**Exercise:** Check each line of the listing below for "enumerate" and state how many lines contain it, with no other words.
+ + + + + + +
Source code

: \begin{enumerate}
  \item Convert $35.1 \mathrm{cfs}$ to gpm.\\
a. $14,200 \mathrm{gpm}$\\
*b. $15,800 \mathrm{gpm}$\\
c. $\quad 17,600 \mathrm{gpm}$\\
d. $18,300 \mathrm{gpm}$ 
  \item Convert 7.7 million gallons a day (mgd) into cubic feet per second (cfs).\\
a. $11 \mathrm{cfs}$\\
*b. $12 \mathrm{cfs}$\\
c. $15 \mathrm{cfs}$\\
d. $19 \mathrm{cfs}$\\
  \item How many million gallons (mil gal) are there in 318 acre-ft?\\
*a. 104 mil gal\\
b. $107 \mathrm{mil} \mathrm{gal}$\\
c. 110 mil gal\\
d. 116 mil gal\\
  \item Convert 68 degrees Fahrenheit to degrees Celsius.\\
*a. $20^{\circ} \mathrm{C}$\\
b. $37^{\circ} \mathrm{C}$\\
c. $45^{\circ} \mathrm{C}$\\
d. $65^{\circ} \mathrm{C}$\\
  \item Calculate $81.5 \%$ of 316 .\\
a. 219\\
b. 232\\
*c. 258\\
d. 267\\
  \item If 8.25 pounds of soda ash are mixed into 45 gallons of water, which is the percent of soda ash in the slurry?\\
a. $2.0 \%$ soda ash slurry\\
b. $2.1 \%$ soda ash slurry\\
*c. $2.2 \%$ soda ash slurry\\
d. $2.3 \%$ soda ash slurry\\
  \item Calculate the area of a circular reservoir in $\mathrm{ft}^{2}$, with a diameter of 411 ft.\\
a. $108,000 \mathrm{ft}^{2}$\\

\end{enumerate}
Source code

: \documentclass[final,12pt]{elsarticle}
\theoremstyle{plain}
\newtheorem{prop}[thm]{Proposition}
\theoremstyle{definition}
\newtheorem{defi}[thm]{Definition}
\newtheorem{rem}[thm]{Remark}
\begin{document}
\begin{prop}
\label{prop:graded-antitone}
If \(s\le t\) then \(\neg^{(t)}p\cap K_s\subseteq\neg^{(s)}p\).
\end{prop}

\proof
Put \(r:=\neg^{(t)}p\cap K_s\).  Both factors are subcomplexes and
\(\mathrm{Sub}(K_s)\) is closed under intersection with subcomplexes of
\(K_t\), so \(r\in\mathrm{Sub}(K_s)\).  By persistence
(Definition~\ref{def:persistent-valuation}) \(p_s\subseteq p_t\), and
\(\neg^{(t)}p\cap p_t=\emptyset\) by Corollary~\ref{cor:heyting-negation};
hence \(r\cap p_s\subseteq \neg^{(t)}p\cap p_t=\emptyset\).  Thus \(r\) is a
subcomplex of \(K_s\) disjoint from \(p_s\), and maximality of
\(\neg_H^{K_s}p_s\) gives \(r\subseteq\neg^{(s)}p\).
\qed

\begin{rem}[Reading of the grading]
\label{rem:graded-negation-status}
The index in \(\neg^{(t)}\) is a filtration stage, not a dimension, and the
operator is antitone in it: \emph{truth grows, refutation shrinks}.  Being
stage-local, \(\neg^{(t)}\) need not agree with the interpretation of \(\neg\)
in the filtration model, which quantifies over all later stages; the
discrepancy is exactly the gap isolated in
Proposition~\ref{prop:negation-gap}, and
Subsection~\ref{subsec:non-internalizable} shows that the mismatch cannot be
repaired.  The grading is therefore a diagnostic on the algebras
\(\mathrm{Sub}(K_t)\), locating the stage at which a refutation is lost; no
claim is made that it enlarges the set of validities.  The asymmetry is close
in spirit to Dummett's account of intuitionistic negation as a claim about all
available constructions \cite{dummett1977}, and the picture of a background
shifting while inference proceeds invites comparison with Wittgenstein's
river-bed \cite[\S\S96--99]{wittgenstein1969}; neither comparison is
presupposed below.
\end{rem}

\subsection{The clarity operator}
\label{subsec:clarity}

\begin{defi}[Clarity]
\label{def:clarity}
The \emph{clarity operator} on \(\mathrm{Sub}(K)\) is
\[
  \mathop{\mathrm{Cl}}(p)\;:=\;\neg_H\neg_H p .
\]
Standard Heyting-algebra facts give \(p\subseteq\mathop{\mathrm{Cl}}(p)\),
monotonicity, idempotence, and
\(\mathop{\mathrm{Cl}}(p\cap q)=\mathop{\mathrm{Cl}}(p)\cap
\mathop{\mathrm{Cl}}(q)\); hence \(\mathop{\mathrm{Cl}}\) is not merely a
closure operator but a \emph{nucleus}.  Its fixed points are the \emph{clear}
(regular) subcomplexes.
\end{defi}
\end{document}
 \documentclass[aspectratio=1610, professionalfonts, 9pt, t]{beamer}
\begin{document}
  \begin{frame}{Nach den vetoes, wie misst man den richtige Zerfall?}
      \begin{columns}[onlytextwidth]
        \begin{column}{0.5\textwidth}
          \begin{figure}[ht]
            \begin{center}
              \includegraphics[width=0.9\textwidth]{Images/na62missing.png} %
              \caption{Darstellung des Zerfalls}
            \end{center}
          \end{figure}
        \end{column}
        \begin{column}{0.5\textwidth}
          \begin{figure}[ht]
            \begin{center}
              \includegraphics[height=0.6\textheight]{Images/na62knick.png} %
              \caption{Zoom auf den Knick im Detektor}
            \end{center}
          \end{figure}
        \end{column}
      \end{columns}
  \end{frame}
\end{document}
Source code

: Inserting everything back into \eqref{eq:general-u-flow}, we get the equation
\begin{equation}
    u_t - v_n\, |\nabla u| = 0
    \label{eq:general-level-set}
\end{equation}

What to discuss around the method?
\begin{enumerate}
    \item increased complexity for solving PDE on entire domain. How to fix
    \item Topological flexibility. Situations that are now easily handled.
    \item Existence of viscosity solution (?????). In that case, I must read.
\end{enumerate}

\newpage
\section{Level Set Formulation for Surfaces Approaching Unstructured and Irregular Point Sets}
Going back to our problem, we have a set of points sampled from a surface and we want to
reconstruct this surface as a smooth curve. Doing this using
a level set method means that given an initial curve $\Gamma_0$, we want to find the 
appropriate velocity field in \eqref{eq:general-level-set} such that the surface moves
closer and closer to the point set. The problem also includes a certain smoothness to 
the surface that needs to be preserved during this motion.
+ + + + + + +
**Expected answer:** 4